Emma fit la moue. –D'accord, j'ai dû le frapper un peu pour qu'il obéisse.

Il éclata de rire

– Tout se tient. Vous avez fracturé le nez de ce pauvre bouton, j'en connais une que la nouvelle ne va pas enchanter…

-Je n'ai pas peur de Regina. Grogna-t-elle

- Qui parle de Regina ?

Emma était perplexe. -De qui parlez-vous ?

- Enfin c'est évident non ?

Son jeu de répondre à ses questions par d'autres questions faisait bouillir la shérif mais elle inspira profondément pour ne pas laisser paraître son agacement.

-Non

Jefferson lança alors dans un claquement de langue
-Il s'agit de la Reine de cœur

- La Reine de cœur ? fit-elle, abasourdie

-Ne m'aviez-vous pas dit que vous aviez lu l'ouvrage de Sir Caroll ?

Emma bredouilla une réponse affirmative en attendant la suite, mais elle ne vint pas. Le Chapelier était à nouveau plongé dans ses pensées et affichait un regard vide.

Elle ouvrit de grands yeux, par moments, il pouvait se montrer d'une grande lucidité et la seconde d'après juché sur des nuages vaporeux.

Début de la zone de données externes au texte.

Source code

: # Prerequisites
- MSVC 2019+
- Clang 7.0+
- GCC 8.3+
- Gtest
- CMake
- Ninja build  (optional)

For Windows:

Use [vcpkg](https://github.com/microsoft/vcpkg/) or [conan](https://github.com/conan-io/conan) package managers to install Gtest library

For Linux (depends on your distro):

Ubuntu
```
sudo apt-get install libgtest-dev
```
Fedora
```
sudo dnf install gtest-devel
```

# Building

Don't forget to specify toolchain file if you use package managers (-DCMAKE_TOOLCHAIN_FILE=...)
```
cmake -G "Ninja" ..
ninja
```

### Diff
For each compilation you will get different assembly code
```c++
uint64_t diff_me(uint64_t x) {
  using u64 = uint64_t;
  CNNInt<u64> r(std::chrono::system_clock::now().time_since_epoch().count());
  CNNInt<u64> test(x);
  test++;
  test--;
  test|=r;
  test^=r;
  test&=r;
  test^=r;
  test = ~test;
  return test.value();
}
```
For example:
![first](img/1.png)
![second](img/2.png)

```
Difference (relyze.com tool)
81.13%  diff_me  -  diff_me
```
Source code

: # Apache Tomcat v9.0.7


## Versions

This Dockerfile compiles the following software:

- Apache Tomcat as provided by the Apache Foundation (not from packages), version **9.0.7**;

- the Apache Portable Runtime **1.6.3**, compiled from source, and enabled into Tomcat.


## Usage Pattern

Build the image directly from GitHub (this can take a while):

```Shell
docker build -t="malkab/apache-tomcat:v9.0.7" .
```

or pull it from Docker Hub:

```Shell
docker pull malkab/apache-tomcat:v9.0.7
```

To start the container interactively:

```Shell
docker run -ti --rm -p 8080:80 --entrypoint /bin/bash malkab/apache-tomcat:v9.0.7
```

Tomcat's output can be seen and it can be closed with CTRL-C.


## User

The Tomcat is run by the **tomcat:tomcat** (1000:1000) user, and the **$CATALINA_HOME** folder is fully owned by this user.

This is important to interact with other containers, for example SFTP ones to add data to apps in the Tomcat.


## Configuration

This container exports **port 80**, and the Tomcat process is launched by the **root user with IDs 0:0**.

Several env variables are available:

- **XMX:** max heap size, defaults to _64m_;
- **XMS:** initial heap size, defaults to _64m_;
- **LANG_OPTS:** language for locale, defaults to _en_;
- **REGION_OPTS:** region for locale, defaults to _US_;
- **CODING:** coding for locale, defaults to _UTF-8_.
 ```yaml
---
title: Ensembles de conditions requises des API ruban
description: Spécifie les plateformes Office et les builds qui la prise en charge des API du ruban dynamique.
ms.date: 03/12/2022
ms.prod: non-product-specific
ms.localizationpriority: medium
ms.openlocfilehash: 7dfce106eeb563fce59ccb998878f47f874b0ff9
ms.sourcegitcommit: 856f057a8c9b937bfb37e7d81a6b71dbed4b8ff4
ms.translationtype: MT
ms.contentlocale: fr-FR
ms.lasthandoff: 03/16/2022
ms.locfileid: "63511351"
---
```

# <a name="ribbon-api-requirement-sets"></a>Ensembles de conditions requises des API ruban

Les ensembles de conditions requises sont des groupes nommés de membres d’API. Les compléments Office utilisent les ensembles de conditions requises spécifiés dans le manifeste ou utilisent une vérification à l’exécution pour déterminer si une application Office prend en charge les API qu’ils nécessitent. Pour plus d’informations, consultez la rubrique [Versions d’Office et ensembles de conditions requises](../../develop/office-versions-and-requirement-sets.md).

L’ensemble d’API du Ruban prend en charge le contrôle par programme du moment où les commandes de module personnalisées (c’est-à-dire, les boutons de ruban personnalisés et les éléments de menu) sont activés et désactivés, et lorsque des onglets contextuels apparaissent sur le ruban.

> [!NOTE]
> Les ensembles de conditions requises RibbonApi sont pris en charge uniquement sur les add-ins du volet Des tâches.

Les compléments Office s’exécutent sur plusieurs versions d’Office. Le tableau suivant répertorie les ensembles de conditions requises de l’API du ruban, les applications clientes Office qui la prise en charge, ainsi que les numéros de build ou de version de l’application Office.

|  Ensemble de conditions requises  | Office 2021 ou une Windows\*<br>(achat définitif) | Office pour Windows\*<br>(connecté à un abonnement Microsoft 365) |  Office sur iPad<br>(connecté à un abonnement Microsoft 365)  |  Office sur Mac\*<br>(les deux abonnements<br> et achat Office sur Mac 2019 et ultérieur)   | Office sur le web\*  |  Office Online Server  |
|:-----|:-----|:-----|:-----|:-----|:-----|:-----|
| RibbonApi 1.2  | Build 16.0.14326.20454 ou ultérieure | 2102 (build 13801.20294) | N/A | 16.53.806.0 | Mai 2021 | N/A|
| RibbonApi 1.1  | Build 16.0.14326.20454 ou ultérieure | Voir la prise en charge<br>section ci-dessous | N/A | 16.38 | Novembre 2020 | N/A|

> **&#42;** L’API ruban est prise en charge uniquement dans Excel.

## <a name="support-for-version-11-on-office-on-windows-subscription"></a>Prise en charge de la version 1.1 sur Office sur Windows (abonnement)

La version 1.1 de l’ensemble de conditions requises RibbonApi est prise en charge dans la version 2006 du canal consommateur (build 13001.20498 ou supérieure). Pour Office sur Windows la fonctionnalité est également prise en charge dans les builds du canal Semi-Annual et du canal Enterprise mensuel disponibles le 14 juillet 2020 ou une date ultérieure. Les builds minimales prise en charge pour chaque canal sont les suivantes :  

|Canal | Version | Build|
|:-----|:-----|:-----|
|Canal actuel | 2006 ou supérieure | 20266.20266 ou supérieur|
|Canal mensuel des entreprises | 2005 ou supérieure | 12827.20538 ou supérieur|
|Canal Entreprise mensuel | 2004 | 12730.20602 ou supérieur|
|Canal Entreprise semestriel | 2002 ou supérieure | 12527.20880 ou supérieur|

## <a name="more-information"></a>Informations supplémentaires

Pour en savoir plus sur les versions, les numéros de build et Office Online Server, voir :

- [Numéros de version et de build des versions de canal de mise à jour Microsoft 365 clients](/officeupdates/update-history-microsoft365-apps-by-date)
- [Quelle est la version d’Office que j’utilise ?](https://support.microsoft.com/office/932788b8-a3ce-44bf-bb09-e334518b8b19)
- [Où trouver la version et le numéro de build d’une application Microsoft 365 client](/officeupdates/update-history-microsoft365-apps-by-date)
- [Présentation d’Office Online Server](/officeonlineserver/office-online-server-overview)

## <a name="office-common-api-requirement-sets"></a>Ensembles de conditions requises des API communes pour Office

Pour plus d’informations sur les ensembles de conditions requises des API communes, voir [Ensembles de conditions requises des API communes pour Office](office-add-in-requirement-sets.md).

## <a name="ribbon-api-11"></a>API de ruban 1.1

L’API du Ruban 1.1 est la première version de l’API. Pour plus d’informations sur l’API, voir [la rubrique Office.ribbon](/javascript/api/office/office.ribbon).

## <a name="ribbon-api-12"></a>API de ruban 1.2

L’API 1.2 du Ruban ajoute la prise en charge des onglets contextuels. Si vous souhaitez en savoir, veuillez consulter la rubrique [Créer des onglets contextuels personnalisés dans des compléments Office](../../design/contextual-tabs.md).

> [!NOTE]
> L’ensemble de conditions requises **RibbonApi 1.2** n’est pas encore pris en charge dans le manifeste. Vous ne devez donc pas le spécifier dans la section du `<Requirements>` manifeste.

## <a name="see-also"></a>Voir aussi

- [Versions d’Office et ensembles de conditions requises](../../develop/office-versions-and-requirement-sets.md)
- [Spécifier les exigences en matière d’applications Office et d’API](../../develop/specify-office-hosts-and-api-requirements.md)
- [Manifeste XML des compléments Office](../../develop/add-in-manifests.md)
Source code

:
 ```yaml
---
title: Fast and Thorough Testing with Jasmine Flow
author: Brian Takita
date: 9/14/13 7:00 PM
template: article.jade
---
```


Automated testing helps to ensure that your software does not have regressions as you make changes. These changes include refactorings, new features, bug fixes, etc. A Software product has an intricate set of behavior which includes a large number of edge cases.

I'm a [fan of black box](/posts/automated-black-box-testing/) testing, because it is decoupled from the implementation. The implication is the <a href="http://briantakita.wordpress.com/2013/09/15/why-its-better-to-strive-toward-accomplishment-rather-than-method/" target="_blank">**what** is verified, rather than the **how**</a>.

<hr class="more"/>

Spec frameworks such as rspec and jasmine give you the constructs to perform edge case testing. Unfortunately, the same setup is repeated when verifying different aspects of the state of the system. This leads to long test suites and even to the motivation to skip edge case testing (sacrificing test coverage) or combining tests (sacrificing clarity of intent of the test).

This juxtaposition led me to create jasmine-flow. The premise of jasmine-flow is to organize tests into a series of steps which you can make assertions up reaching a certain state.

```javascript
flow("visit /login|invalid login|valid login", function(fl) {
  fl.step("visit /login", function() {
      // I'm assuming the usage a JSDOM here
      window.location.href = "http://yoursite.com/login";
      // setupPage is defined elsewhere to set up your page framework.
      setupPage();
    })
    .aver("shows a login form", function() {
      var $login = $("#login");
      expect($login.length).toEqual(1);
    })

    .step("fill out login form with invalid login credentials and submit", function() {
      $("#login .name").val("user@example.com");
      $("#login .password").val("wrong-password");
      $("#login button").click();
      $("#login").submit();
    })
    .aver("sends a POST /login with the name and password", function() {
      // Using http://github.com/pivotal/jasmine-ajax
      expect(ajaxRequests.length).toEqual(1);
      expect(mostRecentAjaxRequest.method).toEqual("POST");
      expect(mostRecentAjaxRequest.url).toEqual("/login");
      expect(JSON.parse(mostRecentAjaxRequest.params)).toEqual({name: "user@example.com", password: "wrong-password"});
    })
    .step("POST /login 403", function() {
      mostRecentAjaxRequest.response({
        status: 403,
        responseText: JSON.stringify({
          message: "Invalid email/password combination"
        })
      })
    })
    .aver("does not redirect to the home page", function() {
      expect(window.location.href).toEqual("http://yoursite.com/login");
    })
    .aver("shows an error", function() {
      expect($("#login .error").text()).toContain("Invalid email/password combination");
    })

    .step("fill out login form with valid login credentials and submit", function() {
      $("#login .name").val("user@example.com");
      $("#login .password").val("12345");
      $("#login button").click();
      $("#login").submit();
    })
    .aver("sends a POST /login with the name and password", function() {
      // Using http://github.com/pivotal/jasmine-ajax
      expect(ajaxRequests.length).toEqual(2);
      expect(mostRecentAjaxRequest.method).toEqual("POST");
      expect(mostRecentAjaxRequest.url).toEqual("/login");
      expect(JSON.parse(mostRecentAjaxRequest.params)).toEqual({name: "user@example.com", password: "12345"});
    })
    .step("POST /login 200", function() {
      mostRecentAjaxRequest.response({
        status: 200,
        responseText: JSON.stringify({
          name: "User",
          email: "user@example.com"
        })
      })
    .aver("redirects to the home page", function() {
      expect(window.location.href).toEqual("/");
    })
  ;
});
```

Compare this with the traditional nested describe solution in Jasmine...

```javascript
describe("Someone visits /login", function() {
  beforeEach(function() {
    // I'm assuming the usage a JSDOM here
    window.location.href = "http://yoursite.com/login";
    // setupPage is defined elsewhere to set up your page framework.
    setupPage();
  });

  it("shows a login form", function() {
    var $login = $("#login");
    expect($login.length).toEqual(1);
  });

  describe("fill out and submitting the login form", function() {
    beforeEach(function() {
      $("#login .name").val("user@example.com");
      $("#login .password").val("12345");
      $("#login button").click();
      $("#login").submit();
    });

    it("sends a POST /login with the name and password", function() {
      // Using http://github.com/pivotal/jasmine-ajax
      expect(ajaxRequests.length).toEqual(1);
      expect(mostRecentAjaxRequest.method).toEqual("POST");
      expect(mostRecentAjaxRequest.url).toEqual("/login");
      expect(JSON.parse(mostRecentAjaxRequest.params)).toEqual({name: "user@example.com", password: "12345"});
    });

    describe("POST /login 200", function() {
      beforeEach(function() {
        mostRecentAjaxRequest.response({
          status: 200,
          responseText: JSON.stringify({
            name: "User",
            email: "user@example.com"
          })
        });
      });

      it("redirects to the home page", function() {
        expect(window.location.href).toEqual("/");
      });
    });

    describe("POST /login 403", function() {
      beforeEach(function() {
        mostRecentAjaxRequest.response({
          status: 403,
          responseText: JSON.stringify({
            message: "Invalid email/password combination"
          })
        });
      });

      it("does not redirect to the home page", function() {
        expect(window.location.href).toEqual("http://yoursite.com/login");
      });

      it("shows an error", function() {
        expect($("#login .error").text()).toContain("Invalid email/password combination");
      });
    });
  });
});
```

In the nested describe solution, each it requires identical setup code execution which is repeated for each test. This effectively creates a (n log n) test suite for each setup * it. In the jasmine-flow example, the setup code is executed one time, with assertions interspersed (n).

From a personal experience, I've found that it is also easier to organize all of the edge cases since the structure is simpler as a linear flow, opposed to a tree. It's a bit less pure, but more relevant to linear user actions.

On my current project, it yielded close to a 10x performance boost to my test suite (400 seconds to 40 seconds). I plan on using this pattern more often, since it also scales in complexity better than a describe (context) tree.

Il réagit pourtant et se leva vers la fenêtre.
- Sa venue ne sera pas une très bonne chose.

-Elle… compte venir

-Elle est peut-être même déjà là. Avançait-il d'un ton serein.

Emma affichait une mine horrifiée. La reine de cœur ! Celle qui hurlait à ce qu'on coupe la tête de chaque personnage. Comment allait-elle se faire à l'idée que les contes étaient des retranscriptions d'histoire réelles…

- Comment pouvez-vous en être sur ?
Il haussa les épaules

- Certains signes de mon univers. Vous avez mentionné le bouton de porte, et j'ai cru voir cet éternel retardataire de lapin dans les fourrés.

Un poids tomba dans la poitrine d'Emma. Le lapin, le bouton, et ce drap qui déchirait le ciel, n'était-il pas bicolore ? Oui c'était ça, noir et rouge, il lui avait même semblé voir un signe et un nombre dessus.

Les yeux scrutateurs de Jefferson passèrent à travers ses pensées.

- Et j'ai bien peur que l'armée des cartes ne soient en marche.